Segment Start: GIVEN ENTRIES

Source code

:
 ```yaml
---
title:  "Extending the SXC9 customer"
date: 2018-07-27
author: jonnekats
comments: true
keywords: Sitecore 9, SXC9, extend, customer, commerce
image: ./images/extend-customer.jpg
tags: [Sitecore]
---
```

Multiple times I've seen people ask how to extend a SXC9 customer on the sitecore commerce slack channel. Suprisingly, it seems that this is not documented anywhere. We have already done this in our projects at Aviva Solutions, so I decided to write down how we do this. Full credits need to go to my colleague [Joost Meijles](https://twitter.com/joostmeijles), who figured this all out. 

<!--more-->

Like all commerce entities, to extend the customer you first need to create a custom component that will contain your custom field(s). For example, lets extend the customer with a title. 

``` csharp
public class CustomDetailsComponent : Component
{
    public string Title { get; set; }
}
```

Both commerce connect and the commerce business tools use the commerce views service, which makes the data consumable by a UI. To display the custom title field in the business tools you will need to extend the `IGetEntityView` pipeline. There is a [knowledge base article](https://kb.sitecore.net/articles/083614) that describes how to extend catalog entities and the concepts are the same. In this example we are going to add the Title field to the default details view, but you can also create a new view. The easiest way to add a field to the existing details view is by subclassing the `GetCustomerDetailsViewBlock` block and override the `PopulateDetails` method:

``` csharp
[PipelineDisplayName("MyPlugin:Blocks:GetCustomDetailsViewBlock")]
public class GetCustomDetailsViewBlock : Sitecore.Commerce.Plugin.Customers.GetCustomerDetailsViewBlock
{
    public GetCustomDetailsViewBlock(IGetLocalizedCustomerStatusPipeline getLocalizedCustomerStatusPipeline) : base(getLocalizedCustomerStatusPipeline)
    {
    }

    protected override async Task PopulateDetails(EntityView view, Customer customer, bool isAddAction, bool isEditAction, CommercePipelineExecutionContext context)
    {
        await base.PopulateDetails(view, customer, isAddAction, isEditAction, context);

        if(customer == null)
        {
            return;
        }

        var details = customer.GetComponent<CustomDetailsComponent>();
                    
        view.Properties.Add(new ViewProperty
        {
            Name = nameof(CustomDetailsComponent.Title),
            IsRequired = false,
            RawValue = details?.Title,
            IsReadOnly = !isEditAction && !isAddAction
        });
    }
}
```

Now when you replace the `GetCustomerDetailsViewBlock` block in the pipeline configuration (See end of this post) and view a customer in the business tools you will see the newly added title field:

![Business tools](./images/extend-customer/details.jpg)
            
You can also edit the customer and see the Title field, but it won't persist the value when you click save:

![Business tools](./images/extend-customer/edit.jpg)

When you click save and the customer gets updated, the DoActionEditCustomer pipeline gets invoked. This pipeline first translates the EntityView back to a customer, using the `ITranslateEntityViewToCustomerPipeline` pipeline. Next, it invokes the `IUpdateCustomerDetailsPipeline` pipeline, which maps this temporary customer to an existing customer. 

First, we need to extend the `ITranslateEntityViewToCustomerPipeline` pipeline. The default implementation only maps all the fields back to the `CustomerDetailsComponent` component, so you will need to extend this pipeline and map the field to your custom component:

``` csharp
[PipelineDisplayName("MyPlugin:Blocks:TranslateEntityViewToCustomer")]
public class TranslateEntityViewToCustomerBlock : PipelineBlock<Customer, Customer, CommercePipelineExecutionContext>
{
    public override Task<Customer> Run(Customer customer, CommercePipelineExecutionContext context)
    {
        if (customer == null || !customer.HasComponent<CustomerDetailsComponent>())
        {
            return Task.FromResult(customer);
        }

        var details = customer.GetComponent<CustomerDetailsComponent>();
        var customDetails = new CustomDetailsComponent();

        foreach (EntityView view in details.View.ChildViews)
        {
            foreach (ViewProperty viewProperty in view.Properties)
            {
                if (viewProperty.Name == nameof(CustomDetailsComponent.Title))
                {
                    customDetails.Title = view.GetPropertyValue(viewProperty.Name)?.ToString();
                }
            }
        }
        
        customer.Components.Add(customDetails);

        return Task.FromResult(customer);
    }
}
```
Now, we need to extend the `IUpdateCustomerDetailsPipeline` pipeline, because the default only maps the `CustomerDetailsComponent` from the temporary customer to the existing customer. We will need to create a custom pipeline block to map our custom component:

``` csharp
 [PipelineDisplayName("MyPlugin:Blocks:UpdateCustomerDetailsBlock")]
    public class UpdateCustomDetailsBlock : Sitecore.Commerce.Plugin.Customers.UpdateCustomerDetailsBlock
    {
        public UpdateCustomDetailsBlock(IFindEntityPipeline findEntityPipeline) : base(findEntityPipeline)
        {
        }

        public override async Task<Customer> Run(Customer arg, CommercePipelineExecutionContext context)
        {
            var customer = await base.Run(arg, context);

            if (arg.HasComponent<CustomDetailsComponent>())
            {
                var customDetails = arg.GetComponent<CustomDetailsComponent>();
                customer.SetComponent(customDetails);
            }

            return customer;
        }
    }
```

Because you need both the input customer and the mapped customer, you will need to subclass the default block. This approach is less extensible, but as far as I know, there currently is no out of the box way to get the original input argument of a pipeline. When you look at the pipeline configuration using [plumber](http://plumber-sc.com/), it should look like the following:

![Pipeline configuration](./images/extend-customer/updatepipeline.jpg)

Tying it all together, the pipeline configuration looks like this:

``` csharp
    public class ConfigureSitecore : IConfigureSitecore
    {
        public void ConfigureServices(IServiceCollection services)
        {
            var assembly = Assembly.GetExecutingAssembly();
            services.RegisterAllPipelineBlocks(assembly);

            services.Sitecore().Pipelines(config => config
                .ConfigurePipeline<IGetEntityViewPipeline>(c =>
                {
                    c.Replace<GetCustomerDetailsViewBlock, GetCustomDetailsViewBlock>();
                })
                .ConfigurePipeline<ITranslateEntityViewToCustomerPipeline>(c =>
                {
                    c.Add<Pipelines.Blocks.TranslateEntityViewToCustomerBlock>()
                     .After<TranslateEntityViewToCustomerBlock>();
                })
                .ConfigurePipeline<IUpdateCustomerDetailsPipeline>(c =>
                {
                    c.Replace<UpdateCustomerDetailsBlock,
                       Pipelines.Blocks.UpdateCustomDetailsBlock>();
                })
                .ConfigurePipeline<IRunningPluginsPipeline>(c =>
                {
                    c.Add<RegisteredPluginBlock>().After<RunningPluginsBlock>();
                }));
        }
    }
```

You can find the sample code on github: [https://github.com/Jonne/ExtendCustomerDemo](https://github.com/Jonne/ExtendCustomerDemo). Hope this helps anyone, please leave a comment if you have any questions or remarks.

Segment End: GIVEN ENTRIES

• **TASK DETAILS**: Only lines holding the word "existing" are wanted, so copy each of them from the records above.

• **OUTPUT**:
Both commerce connect and the commerce business tools use the commerce views service, which makes the data consumable by a UI. To display the custom title field in the business tools you will need to extend the `IGetEntityView` pipeline. There is a [knowledge base article](https://kb.sitecore.net/articles/083614) that describes how to extend catalog entities and the concepts are the same. In this example we are going to add the Title field to the default details view, but you can also create a new view. The easiest way to add a field to the existing details view is by subclassing the `GetCustomerDetailsViewBlock` block and override the `PopulateDetails` method:
When you click save and the customer gets updated, the DoActionEditCustomer pipeline gets invoked. This pipeline first translates the EntityView back to a customer, using the `ITranslateEntityViewToCustomerPipeline` pipeline. Next, it invokes the `IUpdateCustomerDetailsPipeline` pipeline, which maps this temporary customer to an existing customer. 
Now, we need to extend the `IUpdateCustomerDetailsPipeline` pipeline, because the default only maps the `CustomerDetailsComponent` from the temporary customer to the existing customer. We will need to create a custom pipeline block to map our custom component:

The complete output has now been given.